Path Planning for Ship Berthing Based on Improved Bidirectional Hybrid A* Algorithm

Objectives To address the problems of low search efficiency, large deviations in terminal position and attitude, and the difficulty in balancing safety and feasibility in underactuated ship path planning, a ship berthing path planning method based on improved bidirectional hybrid A* algorithm is proposed. Methods By incorporating ship motion constraints and speed variations across different berthing stages, an improved bi-directional hybrid A* search mechanism (IBHA*) is introduced to improve search efficiency while ensuring terminal position and attitude constraints. Meanwhile, a path search cost function incorporating path length cost, steering cost, and safety distance cost is constructed to enhance navigation safety and sailing efficiency. In addition, Bezier curves with curvature constraints are employed to smooth the generated berthing paths, thereby further improving path smoothness and reachability.

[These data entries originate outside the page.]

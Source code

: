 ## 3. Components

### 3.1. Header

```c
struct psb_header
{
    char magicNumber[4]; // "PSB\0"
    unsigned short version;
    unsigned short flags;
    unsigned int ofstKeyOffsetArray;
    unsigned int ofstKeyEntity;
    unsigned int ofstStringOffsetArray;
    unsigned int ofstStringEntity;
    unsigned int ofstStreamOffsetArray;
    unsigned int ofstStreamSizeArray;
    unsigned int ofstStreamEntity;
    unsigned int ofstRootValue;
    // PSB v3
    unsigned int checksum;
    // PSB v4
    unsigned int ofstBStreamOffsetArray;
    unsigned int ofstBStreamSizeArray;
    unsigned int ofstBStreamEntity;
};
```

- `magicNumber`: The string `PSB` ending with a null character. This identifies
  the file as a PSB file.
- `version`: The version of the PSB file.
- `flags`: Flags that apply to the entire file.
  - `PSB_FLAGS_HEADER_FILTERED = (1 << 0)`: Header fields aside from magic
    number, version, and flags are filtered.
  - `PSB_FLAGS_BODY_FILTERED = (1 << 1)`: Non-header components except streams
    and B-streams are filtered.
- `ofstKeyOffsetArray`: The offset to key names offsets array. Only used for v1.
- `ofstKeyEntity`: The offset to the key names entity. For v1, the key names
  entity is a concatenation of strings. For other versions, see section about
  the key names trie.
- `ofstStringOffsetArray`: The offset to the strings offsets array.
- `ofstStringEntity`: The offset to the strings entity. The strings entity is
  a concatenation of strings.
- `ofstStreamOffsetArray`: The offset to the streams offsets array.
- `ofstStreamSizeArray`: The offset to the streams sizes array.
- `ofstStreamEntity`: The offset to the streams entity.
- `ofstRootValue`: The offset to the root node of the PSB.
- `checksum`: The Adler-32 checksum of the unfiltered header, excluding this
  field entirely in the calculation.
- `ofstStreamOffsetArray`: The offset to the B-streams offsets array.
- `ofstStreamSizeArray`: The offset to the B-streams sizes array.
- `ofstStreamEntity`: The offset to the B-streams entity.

Results Experimental results demonstrate that the proposed berthing path planning algorithm reduces the average berthing path length by 6.12% and the average path search time by 36.56% across various scenarios, which is capable of generating berthing paths that achieve a balance among navigation safety, berthing stability, and planning efficiency. Conclusions The proposed IBHA* ship berthing path planning method effectively balances search efficiency and path feasibility, and achieves a coordinated optimization of navigation safety, stability, and berthing efficiency. It provides a reliable and practical path planning solution for autonomous ship berthing.